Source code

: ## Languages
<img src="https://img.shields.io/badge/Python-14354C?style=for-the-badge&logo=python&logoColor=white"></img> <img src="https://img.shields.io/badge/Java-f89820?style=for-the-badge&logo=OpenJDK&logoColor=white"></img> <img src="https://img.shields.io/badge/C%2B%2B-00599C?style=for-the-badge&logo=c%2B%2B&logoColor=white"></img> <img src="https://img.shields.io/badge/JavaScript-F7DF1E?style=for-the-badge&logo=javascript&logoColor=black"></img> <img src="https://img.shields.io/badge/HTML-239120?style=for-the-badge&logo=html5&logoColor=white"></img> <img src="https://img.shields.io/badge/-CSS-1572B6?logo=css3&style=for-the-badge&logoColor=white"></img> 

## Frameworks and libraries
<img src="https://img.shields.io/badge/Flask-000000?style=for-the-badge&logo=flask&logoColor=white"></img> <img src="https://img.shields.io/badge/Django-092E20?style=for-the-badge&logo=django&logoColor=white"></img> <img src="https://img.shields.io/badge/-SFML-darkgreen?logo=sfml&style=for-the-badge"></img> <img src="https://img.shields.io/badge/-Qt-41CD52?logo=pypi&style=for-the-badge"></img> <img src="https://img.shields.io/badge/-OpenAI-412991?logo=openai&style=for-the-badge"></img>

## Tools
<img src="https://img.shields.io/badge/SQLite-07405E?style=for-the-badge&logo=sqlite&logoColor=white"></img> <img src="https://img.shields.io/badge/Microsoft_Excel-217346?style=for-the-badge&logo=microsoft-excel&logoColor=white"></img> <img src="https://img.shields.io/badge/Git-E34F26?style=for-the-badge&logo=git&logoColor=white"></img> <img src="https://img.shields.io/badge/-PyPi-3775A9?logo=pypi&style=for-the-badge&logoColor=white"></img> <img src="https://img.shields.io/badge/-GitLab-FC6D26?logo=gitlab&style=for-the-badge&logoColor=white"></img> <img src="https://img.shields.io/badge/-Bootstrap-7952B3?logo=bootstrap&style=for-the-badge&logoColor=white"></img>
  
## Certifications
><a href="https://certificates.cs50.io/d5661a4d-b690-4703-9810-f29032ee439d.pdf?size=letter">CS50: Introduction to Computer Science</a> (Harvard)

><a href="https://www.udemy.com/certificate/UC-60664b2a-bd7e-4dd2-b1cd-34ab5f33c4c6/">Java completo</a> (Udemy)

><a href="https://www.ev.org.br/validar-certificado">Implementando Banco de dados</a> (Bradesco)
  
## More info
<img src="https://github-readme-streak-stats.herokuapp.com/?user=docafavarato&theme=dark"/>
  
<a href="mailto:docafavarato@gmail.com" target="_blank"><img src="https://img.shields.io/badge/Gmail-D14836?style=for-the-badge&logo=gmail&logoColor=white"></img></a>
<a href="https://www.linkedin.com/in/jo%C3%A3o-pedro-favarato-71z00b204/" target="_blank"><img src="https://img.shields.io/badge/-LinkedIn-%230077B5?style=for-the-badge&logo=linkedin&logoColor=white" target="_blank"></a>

| Problem requirements |
Going from the line that has "## Certifications" through the last line of the entries, retype each line exactly as given and add nothing.

| Expected answer |
## Certifications
><a href="https://certificates.cs50.io/d5661a4d-b690-4703-9810-f29032ee439d.pdf?size=letter">CS50: Introduction to Computer Science</a> (Harvard)

><a href="https://www.udemy.com/certificate/UC-60664b2a-bd7e-4dd2-b1cd-34ab5f33c4c6/">Java completo</a> (Udemy)

><a href="https://www.ev.org.br/validar-certificado">Implementando Banco de dados</a> (Bradesco)
  
## More info
<img src="https://github-readme-streak-stats.herokuapp.com/?user=docafavarato&theme=dark"/>
  
<a href="mailto:docafavarato@gmail.com" target="_blank"><img src="https://img.shields.io/badge/Gmail-D14836?style=for-the-badge&logo=gmail&logoColor=white"></img></a>
<a href="https://www.linkedin.com/in/jo%C3%A3o-pedro-favarato-71z00b204/" target="_blank"><img src="https://img.shields.io/badge/-LinkedIn-%230077B5?style=for-the-badge&logo=linkedin&logoColor=white" target="_blank"></a>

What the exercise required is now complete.